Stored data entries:
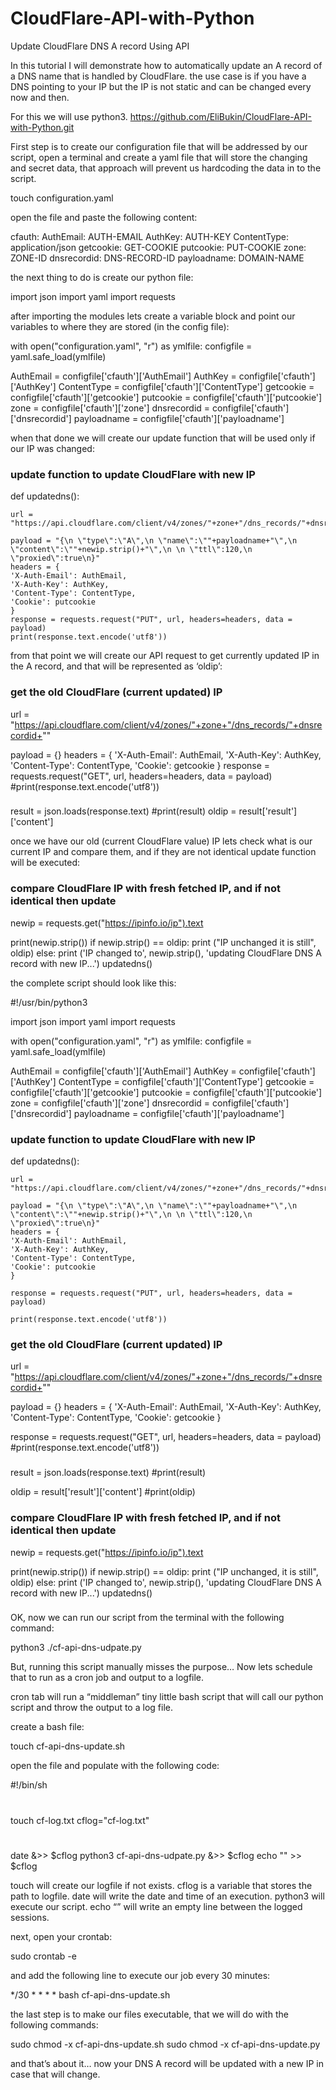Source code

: # CloudFlare-API-with-Python
Update CloudFlare DNS A record Using API

In this tutorial I will demonstrate how to automatically update an A record of a DNS name that is handled by CloudFlare.
the use case is if you have a DNS pointing to your IP but the IP is not static and can be changed every now and then.

For this we will use python3.
https://github.com/EliBukin/CloudFlare-API-with-Python.git

First step is to create our configuration file that will be addressed by our script, open a terminal and create a yaml file that will store the changing and secret data,
that approach will prevent us hardcoding the data in to the script.

touch configuration.yaml

open the file and paste the following content:

cfauth:
    AuthEmail: AUTH-EMAIL
    AuthKey: AUTH-KEY
    ContentType: application/json
    getcookie: GET-COOKIE
    putcookie: PUT-COOKIE
    zone: ZONE-ID
    dnsrecordid: DNS-RECORD-ID
    payloadname: DOMAIN-NAME

the next thing to do is create our python file:

import json
import yaml
import requests

after importing the modules lets create a variable block and point our variables to where they are stored (in the config file):

with open("configuration.yaml", "r") as ymlfile:
    configfile = yaml.safe_load(ymlfile)

AuthEmail = configfile['cfauth']['AuthEmail']
AuthKey = configfile['cfauth']['AuthKey']
ContentType = configfile['cfauth']['ContentType']
getcookie = configfile['cfauth']['getcookie']
putcookie = configfile['cfauth']['putcookie']
zone = configfile['cfauth']['zone']
dnsrecordid = configfile['cfauth']['dnsrecordid']
payloadname = configfile['cfauth']['payloadname']

when that done we will create our update function that will be used only if our IP was changed:

### update function to update CloudFlare with new IP
def updatedns():

    url = "https://api.cloudflare.com/client/v4/zones/"+zone+"/dns_records/"+dnsrecordid+""

    payload = "{\n \"type\":\"A\",\n \"name\":\""+payloadname+"\",\n \"content\":\""+newip.strip()+"\",\n \n \"ttl\":120,\n \"proxied\":true\n}"
    headers = {
    'X-Auth-Email': AuthEmail,
    'X-Auth-Key': AuthKey,
    'Content-Type': ContentType,
    'Cookie': putcookie
    }
    response = requests.request("PUT", url, headers=headers, data = payload)
    print(response.text.encode('utf8'))

from that point we will create our API request to get currently updated IP in the A record, and that will be represented as ‘oldip’:

### get the old CloudFlare (current updated) IP
url = "https://api.cloudflare.com/client/v4/zones/"+zone+"/dns_records/"+dnsrecordid+""

payload = {}
headers = {
  'X-Auth-Email': AuthEmail,
  'X-Auth-Key': AuthKey,
  'Content-Type': ContentType,
  'Cookie': getcookie
}
response = requests.request("GET", url, headers=headers, data = payload)
#print(response.text.encode('utf8'))
###
result = json.loads(response.text)
#print(result)
oldip = result['result']['content']

once we have our old (current CloudFlare value) IP lets check what is our current IP and compare them, and if they are not identical update function will be executed:

### compare CloudFlare IP with fresh fetched IP, and if not identical then update
newip = requests.get("https://ipinfo.io/ip").text

print(newip.strip())
if newip.strip() == oldip:
    print ("IP unchanged it is still", oldip)
else:
    print ('IP changed to', newip.strip(), 'updating CloudFlare DNS A record with new IP...')
    updatedns()

the complete script should look like this:

#!/usr/bin/python3

import json
import yaml
import requests

with open("configuration.yaml", "r") as ymlfile:
    configfile = yaml.safe_load(ymlfile)

AuthEmail = configfile['cfauth']['AuthEmail']
AuthKey = configfile['cfauth']['AuthKey']
ContentType = configfile['cfauth']['ContentType']
getcookie = configfile['cfauth']['getcookie']
putcookie = configfile['cfauth']['putcookie']
zone = configfile['cfauth']['zone']
dnsrecordid = configfile['cfauth']['dnsrecordid']
payloadname = configfile['cfauth']['payloadname']

### update function to update CloudFlare with new IP
def updatedns():

    url = "https://api.cloudflare.com/client/v4/zones/"+zone+"/dns_records/"+dnsrecordid+""

    payload = "{\n \"type\":\"A\",\n \"name\":\""+payloadname+"\",\n \"content\":\""+newip.strip()+"\",\n \n \"ttl\":120,\n \"proxied\":true\n}"
    headers = {
    'X-Auth-Email': AuthEmail,
    'X-Auth-Key': AuthKey,
    'Content-Type': ContentType,
    'Cookie': putcookie
    }

    response = requests.request("PUT", url, headers=headers, data = payload)

    print(response.text.encode('utf8'))

### get the old CloudFlare (current updated) IP
url = "https://api.cloudflare.com/client/v4/zones/"+zone+"/dns_records/"+dnsrecordid+""

payload = {}
headers = {
  'X-Auth-Email': AuthEmail,
  'X-Auth-Key': AuthKey,
  'Content-Type': ContentType,
  'Cookie': getcookie
}

response = requests.request("GET", url, headers=headers, data = payload)
#print(response.text.encode('utf8'))

###
result = json.loads(response.text)
#print(result)

oldip = result['result']['content']
#print(oldip)

### compare CloudFlare IP with fresh fetched IP, and if not identical then update
newip = requests.get("https://ipinfo.io/ip").text

print(newip.strip())
if newip.strip() == oldip:
    print ("IP unchanged, it is still", oldip)
else:
    print ('IP changed to', newip.strip(), 'updating CloudFlare DNS A record with new IP...')
    updatedns()

### 

OK, now we can run our script from the terminal with the following command:

python3 ./cf-api-dns-udpate.py

But, running this script manually misses the purpose…
Now lets schedule that to run as a cron job and output to a logfile.

cron tab will run a “middleman” tiny little bash script that will call our python script and throw the output to a log file.

create a bash file:

touch cf-api-dns-update.sh

open the file and populate with the following code:

#!/bin/sh
#
touch <PATH-TO-LOGFILE>cf-log.txt
cflog="<PATH-TO-LOGFILE>cf-log.txt"
#
date &>> $cflog
python3 <PATH-TO-PYTHON-SCRIPT>cf-api-dns-udpate.py &>> $cflog
echo "" >> $cflog

touch will create our logfile if not exists.
cflog is a variable that stores the path to logfile.
date will write the date and time of an execution.
python3 will execute our script.
echo “” will write an empty line between the logged sessions.

next, open your crontab:

sudo crontab -e

and add the following line to execute our job every 30 minutes:

*/30 * * * * bash cf-api-dns-update.sh

the last step is to make our files executable, that we will do with the following commands:

sudo chmod -x cf-api-dns-update.sh
sudo chmod -x cf-api-dns-update.py

and that’s about it… now your DNS A record will be updated with a new IP in case that will change.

[What this task involves] A copy of each line above that holds the word "function" is the expected answer.

[Response to this exercise]
when that done we will create our update function that will be used only if our IP was changed:
### update function to update CloudFlare with new IP
once we have our old (current CloudFlare value) IP lets check what is our current IP and compare them, and if they are not identical update function will be executed:
### update function to update CloudFlare with new IP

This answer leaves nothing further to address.